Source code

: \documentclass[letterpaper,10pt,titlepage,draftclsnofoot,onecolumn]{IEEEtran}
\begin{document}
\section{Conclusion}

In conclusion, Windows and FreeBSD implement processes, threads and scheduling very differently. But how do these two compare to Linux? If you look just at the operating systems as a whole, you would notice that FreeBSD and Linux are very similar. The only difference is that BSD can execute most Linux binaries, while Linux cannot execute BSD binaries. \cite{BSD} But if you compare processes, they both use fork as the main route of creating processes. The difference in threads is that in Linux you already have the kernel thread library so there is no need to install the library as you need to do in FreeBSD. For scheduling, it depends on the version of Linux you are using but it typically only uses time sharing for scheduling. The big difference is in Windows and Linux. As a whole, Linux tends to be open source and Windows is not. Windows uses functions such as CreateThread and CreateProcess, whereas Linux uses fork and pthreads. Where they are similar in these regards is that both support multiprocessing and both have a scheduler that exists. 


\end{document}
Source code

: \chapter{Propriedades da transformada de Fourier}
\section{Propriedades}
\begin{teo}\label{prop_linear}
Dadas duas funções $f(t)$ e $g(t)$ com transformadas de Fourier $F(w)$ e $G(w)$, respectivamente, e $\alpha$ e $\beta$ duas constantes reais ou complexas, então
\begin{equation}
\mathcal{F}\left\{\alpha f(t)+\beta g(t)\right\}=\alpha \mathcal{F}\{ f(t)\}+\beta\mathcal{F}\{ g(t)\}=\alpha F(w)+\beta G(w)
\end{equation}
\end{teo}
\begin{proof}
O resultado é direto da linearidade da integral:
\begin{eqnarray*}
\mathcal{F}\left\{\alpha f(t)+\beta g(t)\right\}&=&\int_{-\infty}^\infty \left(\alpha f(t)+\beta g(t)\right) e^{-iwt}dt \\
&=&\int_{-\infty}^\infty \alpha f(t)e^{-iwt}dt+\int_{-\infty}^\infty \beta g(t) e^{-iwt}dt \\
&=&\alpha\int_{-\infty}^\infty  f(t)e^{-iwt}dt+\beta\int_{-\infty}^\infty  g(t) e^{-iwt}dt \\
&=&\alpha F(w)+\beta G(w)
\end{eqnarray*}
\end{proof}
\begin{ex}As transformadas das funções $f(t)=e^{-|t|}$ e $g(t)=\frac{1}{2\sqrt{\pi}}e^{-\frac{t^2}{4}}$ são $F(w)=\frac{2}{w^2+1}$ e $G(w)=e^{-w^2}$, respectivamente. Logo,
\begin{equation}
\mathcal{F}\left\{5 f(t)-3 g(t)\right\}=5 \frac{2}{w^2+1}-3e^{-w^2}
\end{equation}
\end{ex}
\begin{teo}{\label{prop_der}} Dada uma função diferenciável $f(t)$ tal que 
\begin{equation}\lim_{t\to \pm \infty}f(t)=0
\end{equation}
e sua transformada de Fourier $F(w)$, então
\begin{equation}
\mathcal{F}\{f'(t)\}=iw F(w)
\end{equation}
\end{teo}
· · ·
Please repeat each line above exactly.

Source code

: \documentclass[letterpaper,10pt,titlepage,draftclsnofoot,onecolumn]{IEEEtran}
\begin{document}
\section{Conclusion}

In conclusion, Windows and FreeBSD implement processes, threads and scheduling very differently. But how do these two compare to Linux? If you look just at the operating systems as a whole, you would notice that FreeBSD and Linux are very similar. The only difference is that BSD can execute most Linux binaries, while Linux cannot execute BSD binaries. \cite{BSD} But if you compare processes, they both use fork as the main route of creating processes. The difference in threads is that in Linux you already have the kernel thread library so there is no need to install the library as you need to do in FreeBSD. For scheduling, it depends on the version of Linux you are using but it typically only uses time sharing for scheduling. The big difference is in Windows and Linux. As a whole, Linux tends to be open source and Windows is not. Windows uses functions such as CreateThread and CreateProcess, whereas Linux uses fork and pthreads. Where they are similar in these regards is that both support multiprocessing and both have a scheduler that exists. 


\end{document}
Source code

: \chapter{Propriedades da transformada de Fourier}
\section{Propriedades}
\begin{teo}\label{prop_linear}
Dadas duas funções $f(t)$ e $g(t)$ com transformadas de Fourier $F(w)$ e $G(w)$, respectivamente, e $\alpha$ e $\beta$ duas constantes reais ou complexas, então
\begin{equation}
\mathcal{F}\left\{\alpha f(t)+\beta g(t)\right\}=\alpha \mathcal{F}\{ f(t)\}+\beta\mathcal{F}\{ g(t)\}=\alpha F(w)+\beta G(w)
\end{equation}
\end{teo}
\begin{proof}
O resultado é direto da linearidade da integral:
\begin{eqnarray*}
\mathcal{F}\left\{\alpha f(t)+\beta g(t)\right\}&=&\int_{-\infty}^\infty \left(\alpha f(t)+\beta g(t)\right) e^{-iwt}dt \\
&=&\int_{-\infty}^\infty \alpha f(t)e^{-iwt}dt+\int_{-\infty}^\infty \beta g(t) e^{-iwt}dt \\
&=&\alpha\int_{-\infty}^\infty  f(t)e^{-iwt}dt+\beta\int_{-\infty}^\infty  g(t) e^{-iwt}dt \\
&=&\alpha F(w)+\beta G(w)
\end{eqnarray*}
\end{proof}
\begin{ex}As transformadas das funções $f(t)=e^{-|t|}$ e $g(t)=\frac{1}{2\sqrt{\pi}}e^{-\frac{t^2}{4}}$ são $F(w)=\frac{2}{w^2+1}$ e $G(w)=e^{-w^2}$, respectivamente. Logo,
\begin{equation}
\mathcal{F}\left\{5 f(t)-3 g(t)\right\}=5 \frac{2}{w^2+1}-3e^{-w^2}
\end{equation}
\end{ex}
\begin{teo}{\label{prop_der}} Dada uma função diferenciável $f(t)$ tal que 
\begin{equation}\lim_{t\to \pm \infty}f(t)=0
\end{equation}
e sua transformada de Fourier $F(w)$, então
\begin{equation}
\mathcal{F}\{f'(t)\}=iw F(w)
\end{equation}
\end{teo}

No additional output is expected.